The Boeing Company, the Douglas Aircraft Company, the General Dynamics Corporation, the Lockheed-Georgia Company, and the Martin Marietta Corporation each submitted design proposals for the CX-HLS in mid-1964. Soon thereafter, program managers in Air Force Systems Command, which was inactivated in 1992 with the activation of Air Force Materiel Command, awarded three-month design study contracts to Boeing, Douglas, and Lockheed. Aviation engineers at all three companies incorporated high-wing configurations with four large turbofan engines into their designs. The Boeing and Douglas designs had conventional tail configurations, whereas the Lockheed design incorporated a T-tail configuration.

On Sept. 30, 1965, Robert S. McNamara, Secretary of Defense from 1961 to 1968, announced that Lockheed, with its Model L-500, had been awarded the CX-HLS contract. The C-5, as the new aircraft was designated, was to be bought using the new Total Package Procurement process, wherein a single contractor was responsible for concurrent development and production under a single fixed-price contract with negotiated incentives.

In his recently released autobiography, Dr.
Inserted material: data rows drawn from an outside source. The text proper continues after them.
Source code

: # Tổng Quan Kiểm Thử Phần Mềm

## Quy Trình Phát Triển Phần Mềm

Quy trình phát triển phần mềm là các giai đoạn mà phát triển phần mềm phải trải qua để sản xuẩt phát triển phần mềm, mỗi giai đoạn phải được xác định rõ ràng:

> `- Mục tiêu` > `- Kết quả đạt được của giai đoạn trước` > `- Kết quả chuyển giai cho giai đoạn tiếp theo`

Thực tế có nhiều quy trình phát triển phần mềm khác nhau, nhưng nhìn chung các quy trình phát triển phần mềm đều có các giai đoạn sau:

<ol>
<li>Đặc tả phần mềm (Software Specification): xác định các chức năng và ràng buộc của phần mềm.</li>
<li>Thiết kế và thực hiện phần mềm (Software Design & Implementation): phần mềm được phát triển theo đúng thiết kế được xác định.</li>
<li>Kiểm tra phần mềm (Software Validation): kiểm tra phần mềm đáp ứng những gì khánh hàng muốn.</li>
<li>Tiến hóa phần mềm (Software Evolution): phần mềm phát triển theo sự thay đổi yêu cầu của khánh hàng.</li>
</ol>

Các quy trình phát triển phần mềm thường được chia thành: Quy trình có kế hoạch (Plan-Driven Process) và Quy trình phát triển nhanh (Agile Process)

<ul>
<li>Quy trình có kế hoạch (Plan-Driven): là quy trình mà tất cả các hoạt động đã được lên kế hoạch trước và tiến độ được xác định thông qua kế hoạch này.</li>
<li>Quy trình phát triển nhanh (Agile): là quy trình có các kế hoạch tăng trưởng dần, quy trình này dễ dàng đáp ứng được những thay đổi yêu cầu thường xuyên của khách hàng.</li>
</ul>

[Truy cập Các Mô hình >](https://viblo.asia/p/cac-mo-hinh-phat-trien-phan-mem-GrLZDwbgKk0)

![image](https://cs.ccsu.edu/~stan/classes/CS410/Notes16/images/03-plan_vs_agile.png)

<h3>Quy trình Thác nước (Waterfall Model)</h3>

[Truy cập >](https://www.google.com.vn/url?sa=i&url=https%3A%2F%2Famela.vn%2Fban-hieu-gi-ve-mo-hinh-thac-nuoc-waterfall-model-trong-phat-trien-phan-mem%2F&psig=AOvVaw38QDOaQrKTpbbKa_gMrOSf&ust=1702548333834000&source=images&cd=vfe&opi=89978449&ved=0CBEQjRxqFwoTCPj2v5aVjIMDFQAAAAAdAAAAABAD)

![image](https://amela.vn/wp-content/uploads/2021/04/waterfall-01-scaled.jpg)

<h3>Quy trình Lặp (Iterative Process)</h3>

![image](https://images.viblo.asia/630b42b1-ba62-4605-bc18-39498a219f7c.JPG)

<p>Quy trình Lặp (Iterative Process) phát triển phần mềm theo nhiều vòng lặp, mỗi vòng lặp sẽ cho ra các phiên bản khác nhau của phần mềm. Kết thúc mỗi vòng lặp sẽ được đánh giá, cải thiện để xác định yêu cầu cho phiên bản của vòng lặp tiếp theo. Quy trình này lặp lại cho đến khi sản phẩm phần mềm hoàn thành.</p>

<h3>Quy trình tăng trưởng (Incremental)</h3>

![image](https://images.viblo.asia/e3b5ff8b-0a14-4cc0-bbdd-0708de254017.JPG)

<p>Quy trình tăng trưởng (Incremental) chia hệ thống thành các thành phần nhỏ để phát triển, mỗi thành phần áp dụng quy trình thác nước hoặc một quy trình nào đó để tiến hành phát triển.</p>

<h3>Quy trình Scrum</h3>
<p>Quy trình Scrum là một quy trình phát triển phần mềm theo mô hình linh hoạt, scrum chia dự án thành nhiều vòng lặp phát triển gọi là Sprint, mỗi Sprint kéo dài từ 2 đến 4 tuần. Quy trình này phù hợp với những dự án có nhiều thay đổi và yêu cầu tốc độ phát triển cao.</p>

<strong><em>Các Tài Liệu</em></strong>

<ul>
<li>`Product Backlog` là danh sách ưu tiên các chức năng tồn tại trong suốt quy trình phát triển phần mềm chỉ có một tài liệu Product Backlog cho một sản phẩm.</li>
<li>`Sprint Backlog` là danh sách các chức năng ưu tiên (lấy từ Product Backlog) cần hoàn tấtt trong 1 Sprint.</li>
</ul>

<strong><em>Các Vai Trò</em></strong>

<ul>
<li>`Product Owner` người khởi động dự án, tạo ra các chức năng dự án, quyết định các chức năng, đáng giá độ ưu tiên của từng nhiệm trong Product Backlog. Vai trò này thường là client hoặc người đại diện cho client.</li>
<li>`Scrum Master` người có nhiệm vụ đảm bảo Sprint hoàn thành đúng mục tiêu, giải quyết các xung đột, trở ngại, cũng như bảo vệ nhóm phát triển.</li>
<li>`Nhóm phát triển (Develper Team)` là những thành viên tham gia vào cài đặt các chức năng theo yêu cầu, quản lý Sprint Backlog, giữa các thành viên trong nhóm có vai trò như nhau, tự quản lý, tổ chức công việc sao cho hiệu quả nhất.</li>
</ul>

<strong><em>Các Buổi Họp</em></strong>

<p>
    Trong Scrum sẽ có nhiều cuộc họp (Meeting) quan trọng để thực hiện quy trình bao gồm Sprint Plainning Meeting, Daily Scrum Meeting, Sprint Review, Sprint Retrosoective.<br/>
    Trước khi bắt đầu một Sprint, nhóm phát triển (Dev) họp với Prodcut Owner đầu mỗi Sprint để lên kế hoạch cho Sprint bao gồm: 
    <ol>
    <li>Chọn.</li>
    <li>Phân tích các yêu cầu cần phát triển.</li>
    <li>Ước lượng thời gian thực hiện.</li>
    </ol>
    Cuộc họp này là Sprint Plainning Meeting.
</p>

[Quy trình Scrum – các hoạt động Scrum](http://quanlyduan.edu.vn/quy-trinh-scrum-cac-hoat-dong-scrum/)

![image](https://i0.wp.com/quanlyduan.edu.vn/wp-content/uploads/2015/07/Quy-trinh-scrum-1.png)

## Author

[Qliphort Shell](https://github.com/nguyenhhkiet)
John L. McLucas, who passed away in 2002 and was Secretary of the Air Force from 1973 to 1975, states that Gen. Bernard A. Schriever, commander of the Air Force Systems Command from 1959 to 1966, pushed for the C-5 to be a monumental leap in technology. In aggregate, however, the requirements were well beyond the technology of the time and came to represent the foundation of future problems for the C-5.

Lockheed engineers soon realized that the aircraft was too heavy to meet the payload and range requirements. Air Force program managers insisted Lockheed meet the lift requirements and agreed to Lockheed's proposal to meet the requirements by reducing the C-5's weight by reducing the thickness of the primary wing component and using a higher stress threshold for the wing. The first C-5 rolled out of Lockheed's Marietta, Ga., plant on March 2, 1968. Lockheed pilots completed the first flight on June 30, 1968.

In July 1969, tests on the C-5 indicated wing failure at 84 percent of the modified design load. The evaluation estimated that the weight-reduced wing had a useful life expectancy of slightly more than 25 percent of the desired service hours.

But, Air Force leaders chose (although some argue they were forced given the overwhelming need for additional lift in Southeast Asia) to live with the compromised C-5 wing by limiting the operation of the C-5 to less payload, shorter range, and reduced flying hours. By mid-1970, when wing fatigue began to occur across the C-5 fleet, the 40th C-5A was being assembled and Lockheed employees were already machining wing parts for the 60th airframe.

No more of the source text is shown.